Case law reflects that the unauthorized production of privileged materials by an ex-employee or by an employee without the authority to waive the privilege for the taxpayer should not be viewed as a waiver of the privilege. The problem is that taxpayers may not know that privileged materials have been provided to the IRS without the IRS’s consent and therefore would not be able to take steps to assert the privilege and request the return of such documents from the IRS. Taxpayers may want to make a request to the IRS at the beginning of an audit to provide it with a list of all materials received by third-parties so that the taxpayer can assess whether any privileged documents have been provided to the IRS without the taxpayer’s consent. If the IRS does not provide the list or refuses to acknowledge the taxpayer’s request, the taxpayer may have at least preserved its right to later assert privilege if it turns out privileged materials were provided to the IRS without the taxpayer’s consent.
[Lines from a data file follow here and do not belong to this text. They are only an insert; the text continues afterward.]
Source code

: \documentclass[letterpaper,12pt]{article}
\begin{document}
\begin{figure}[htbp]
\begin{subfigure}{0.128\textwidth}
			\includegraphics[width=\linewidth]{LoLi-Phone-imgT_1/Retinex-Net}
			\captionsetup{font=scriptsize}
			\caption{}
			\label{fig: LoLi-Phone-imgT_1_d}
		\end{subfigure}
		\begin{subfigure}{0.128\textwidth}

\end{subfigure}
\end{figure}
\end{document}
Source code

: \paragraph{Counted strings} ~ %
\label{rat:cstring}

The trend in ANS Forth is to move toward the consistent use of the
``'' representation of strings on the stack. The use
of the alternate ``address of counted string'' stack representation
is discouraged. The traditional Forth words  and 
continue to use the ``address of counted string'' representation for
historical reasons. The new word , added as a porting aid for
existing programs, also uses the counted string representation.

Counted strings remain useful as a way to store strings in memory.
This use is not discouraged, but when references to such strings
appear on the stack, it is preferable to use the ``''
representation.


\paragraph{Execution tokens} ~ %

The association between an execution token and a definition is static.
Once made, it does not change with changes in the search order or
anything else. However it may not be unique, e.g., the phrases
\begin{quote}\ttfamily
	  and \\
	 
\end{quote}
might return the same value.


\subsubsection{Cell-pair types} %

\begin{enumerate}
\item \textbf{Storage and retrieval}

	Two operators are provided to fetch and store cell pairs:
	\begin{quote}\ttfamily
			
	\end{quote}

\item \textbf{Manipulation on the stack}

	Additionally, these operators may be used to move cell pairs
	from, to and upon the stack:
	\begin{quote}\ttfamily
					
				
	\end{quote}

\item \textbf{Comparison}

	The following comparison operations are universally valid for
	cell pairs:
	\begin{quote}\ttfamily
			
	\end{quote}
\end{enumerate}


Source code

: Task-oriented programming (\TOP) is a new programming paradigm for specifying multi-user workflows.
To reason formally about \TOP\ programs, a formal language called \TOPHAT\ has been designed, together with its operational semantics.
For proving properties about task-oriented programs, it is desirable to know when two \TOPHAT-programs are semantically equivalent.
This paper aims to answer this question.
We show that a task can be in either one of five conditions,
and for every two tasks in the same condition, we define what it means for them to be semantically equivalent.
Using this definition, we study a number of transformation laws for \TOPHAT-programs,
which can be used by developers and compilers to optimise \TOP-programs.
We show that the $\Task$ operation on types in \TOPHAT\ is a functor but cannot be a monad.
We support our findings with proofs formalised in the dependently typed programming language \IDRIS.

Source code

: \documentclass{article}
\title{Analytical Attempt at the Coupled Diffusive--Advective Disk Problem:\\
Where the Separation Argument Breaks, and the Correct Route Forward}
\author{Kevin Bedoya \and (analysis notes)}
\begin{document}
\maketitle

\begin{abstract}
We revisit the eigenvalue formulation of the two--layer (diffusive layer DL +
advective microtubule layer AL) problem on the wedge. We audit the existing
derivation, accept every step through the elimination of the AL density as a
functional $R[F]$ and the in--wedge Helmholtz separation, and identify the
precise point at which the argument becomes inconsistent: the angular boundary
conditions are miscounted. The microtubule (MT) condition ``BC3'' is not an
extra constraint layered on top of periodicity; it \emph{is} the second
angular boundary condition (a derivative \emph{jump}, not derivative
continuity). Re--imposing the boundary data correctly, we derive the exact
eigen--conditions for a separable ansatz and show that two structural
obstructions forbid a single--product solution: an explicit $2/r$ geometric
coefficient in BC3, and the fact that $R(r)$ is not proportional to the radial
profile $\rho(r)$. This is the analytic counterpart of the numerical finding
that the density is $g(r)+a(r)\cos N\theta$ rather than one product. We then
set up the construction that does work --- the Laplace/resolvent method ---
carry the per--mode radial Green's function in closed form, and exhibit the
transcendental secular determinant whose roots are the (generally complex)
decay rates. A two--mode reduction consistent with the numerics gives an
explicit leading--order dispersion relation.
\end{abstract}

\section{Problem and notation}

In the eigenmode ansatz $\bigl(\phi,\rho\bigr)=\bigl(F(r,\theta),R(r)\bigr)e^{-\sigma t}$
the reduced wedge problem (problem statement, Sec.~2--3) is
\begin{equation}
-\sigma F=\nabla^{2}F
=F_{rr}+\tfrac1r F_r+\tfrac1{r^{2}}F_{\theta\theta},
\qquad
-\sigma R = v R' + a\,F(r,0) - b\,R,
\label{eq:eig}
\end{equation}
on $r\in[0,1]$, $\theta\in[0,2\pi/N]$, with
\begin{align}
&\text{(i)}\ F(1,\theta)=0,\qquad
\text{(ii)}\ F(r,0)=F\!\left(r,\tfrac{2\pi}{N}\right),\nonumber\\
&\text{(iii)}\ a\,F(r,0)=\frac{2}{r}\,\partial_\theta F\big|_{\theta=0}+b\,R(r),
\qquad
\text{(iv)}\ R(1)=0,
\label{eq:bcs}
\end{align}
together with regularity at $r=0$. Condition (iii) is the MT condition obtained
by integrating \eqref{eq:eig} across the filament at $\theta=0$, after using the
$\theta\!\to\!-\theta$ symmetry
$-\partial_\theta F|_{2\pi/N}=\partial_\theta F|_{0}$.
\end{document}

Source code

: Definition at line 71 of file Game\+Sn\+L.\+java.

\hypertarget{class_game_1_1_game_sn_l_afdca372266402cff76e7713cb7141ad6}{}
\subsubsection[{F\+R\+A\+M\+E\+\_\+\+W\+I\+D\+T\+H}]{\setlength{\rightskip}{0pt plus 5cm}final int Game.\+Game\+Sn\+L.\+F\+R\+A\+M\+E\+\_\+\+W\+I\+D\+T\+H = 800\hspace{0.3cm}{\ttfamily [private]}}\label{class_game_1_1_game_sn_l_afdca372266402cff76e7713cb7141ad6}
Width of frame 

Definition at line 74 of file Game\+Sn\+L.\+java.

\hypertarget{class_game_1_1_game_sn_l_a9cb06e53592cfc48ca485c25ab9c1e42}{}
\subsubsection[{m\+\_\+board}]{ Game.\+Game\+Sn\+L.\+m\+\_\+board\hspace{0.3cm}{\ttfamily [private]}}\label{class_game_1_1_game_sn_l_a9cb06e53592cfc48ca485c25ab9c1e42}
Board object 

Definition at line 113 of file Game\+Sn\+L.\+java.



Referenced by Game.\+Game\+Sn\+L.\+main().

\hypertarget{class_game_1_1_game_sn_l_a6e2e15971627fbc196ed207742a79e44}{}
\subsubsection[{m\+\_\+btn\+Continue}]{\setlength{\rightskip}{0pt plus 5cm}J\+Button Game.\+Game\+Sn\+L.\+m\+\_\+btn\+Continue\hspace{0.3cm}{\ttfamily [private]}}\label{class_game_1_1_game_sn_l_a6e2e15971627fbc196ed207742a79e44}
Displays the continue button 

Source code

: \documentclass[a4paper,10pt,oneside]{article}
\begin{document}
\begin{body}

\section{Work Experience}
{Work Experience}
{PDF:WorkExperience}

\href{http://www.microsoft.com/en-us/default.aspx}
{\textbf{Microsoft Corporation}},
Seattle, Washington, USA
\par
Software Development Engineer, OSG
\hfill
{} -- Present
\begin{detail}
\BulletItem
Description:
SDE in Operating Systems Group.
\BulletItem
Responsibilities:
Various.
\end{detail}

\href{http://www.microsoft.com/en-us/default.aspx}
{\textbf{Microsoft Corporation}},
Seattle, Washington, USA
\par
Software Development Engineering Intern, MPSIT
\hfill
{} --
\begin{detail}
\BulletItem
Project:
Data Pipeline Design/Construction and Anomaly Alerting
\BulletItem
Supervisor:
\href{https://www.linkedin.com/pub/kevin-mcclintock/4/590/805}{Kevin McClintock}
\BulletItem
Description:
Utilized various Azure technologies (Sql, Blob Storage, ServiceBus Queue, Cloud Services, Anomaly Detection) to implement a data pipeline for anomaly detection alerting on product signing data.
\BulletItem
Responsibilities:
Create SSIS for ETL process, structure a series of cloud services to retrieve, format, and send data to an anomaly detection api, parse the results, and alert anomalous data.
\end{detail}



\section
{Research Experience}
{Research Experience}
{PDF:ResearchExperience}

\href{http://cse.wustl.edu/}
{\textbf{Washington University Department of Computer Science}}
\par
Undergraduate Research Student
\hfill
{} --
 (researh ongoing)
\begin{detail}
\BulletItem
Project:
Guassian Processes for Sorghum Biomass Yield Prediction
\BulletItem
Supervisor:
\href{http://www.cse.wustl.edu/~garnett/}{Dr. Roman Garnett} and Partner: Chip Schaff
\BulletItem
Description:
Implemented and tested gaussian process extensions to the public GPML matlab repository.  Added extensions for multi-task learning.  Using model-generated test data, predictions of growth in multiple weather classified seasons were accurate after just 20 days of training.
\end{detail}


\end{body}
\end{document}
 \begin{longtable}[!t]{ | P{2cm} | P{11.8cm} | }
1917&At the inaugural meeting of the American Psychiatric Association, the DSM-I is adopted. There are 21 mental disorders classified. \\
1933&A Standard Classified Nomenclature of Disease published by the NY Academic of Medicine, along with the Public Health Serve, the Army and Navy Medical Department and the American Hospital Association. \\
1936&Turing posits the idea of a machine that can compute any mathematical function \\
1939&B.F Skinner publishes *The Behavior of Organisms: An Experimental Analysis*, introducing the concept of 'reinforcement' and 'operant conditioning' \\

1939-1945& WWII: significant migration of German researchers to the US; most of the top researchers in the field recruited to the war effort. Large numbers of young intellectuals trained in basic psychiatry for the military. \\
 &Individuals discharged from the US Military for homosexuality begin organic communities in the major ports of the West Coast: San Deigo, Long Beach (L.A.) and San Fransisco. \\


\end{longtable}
If an IRS attorney receives privileged documents and does not return them to the taxpayer, this raises potential ethical issues. Attorneys who receive privileged documents where it is clear that such documents are privileged and were not intended to be disclosed by the taxpayer or the privilege was intended to be waived, may have a duty to not examine those materials and instead return them to the taxpayer. The IRS’s recent comment about reviewing and redacting what it believes is privileged before sending to the examining agent appears at odds with this duty.

In fact, since at least 2009, the IRS has demonstrated a growing awareness of the privilege concerns raised by whistleblowers that stand in a privileged relationship to a taxpayer, even while the IRS’s current policies have not fully addressed the problem. In August 2015, the Internal Revenue Manual was amended to provide that the IRS generally must assume that any “current employee whistleblower has access to information that may be subject to a privilege that has not been affirmatively waived by the taxpayer.” I.R.M. 25.2.2.4.4. That same section of the Manual and periodic TIGTA reports on the IRS Whistleblower Office recognize that the IRS’s ability to use whistleblower information in subsequent proceedings could be severely limited—if not prohibited outright—if that information was obtained in violation of the taxpayer’s attorney-client privilege.

The better, and probably more appropriate approach, in situations where an ex-employee or whistleblower provides documents to the IRS that may be privileged is for the IRS to immediately notify the taxpayer and provide it with the opportunity to assert any applicable privileges. Allowing the IRS to review the documents first and make its own privilege determinations is fundamentally contrary to the way in which privilege determinations are made. Taxpayers and their advisors should be aware of the IRS’s recent comments and plan accordingly by taking affirmative steps to protect against the IRS reviewing privileged materials without the taxpayer’s consent.